Report how many lines in the listing below include the string "ComicQA", and write nothing more.
[Data for analysis]
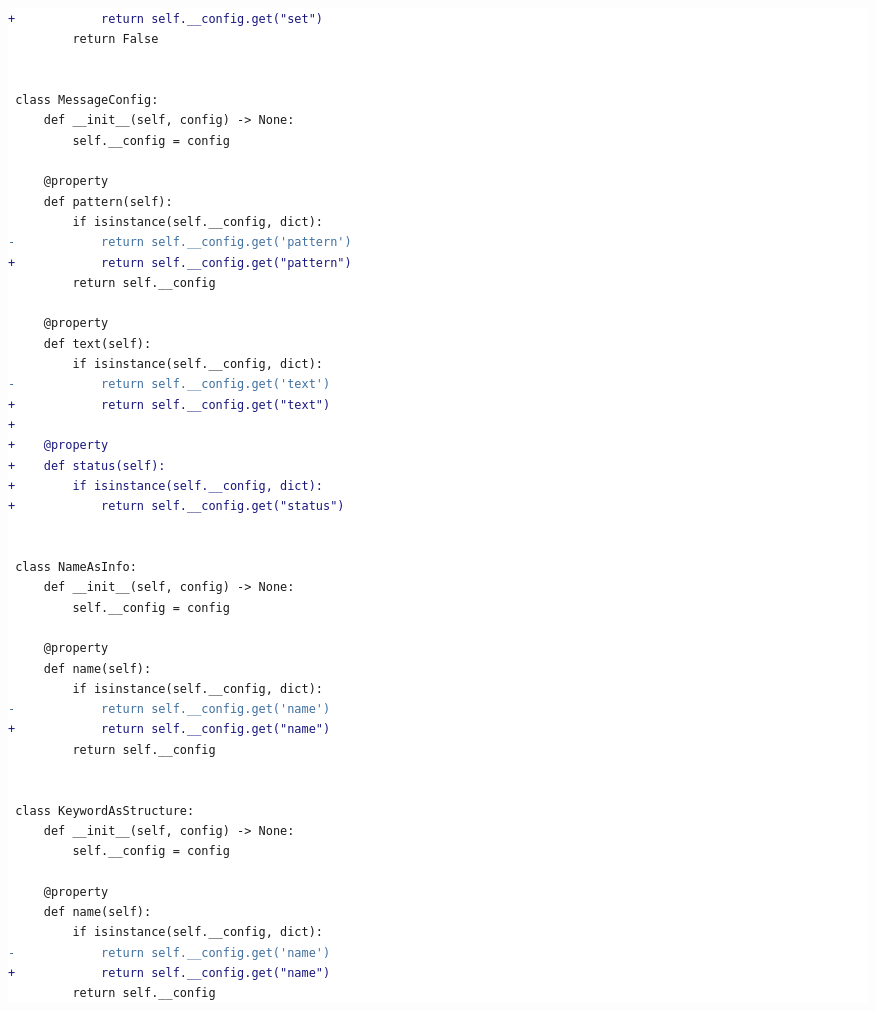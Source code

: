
 ```diff
+            return self.__config.get("set")
         return False
 
 
 class MessageConfig:
     def __init__(self, config) -> None:
         self.__config = config
 
     @property
     def pattern(self):
         if isinstance(self.__config, dict):
-            return self.__config.get('pattern')
+            return self.__config.get("pattern")
         return self.__config
 
     @property
     def text(self):
         if isinstance(self.__config, dict):
-            return self.__config.get('text')
+            return self.__config.get("text")
+
+    @property
+    def status(self):
+        if isinstance(self.__config, dict):
+            return self.__config.get("status")
 
 
 class NameAsInfo:
     def __init__(self, config) -> None:
         self.__config = config
 
     @property
     def name(self):
         if isinstance(self.__config, dict):
-            return self.__config.get('name')
+            return self.__config.get("name")
         return self.__config
 
 
 class KeywordAsStructure:
     def __init__(self, config) -> None:
         self.__config = config
 
     @property
     def name(self):
         if isinstance(self.__config, dict):
-            return self.__config.get('name')
+            return self.__config.get("name")
         return self.__config
```

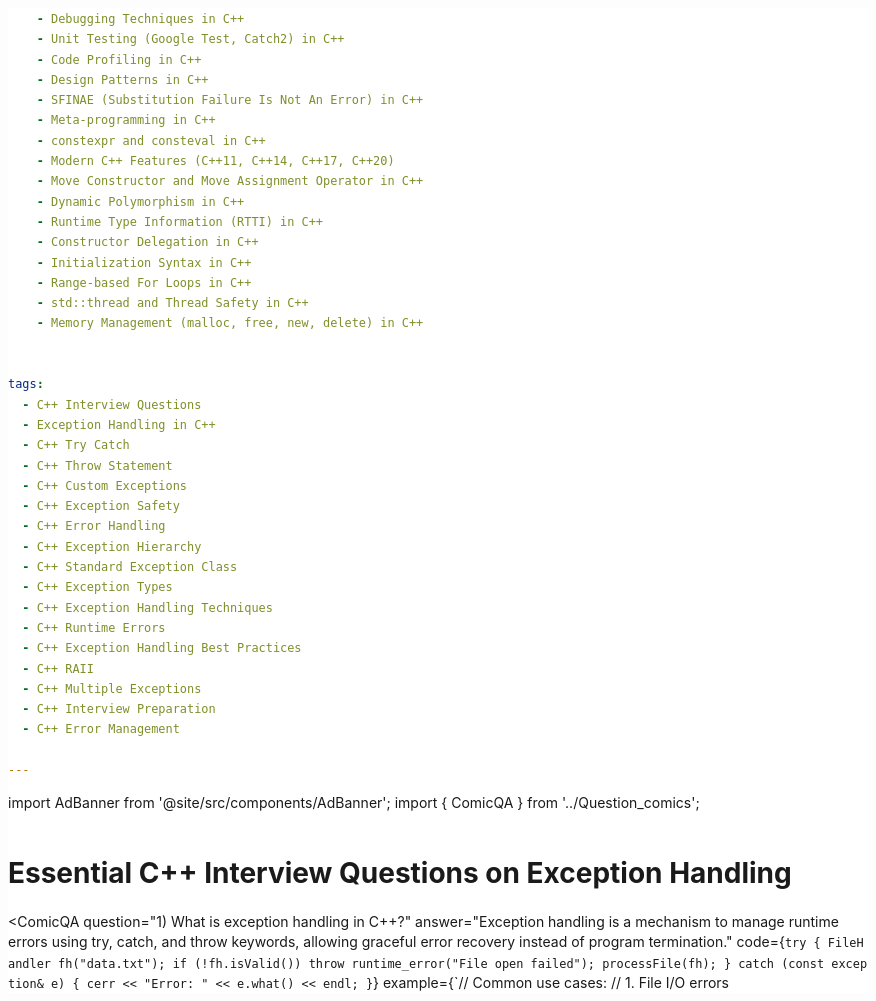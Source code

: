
 ```yaml
    - Debugging Techniques in C++
    - Unit Testing (Google Test, Catch2) in C++
    - Code Profiling in C++
    - Design Patterns in C++
    - SFINAE (Substitution Failure Is Not An Error) in C++
    - Meta-programming in C++
    - constexpr and consteval in C++
    - Modern C++ Features (C++11, C++14, C++17, C++20)
    - Move Constructor and Move Assignment Operator in C++
    - Dynamic Polymorphism in C++
    - Runtime Type Information (RTTI) in C++
    - Constructor Delegation in C++
    - Initialization Syntax in C++
    - Range-based For Loops in C++
    - std::thread and Thread Safety in C++
    - Memory Management (malloc, free, new, delete) in C++


tags:
  - C++ Interview Questions
  - Exception Handling in C++
  - C++ Try Catch
  - C++ Throw Statement
  - C++ Custom Exceptions
  - C++ Exception Safety
  - C++ Error Handling
  - C++ Exception Hierarchy
  - C++ Standard Exception Class
  - C++ Exception Types
  - C++ Exception Handling Techniques
  - C++ Runtime Errors
  - C++ Exception Handling Best Practices
  - C++ RAII
  - C++ Multiple Exceptions
  - C++ Interview Preparation
  - C++ Error Management

---
```

import AdBanner from '@site/src/components/AdBanner';
import { ComicQA } from '../Question_comics';

<div>
    <AdBanner />
</div>

# **Essential C++ Interview Questions on Exception Handling**

<ComicQA
  question="1) What is exception handling in C++?"
  answer="Exception handling is a mechanism to manage runtime errors using try, catch, and throw keywords, allowing graceful error recovery instead of program termination."
  code={`try {
    FileHandler fh("data.txt");
    if (!fh.isValid()) throw runtime_error("File open failed");
    processFile(fh);
} catch (const exception& e) {
    cerr << "Error: " << e.what() << endl;
}`}
  example={`// Common use cases:
// 1. File I/O errors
[/Data for analysis]
### Solution
2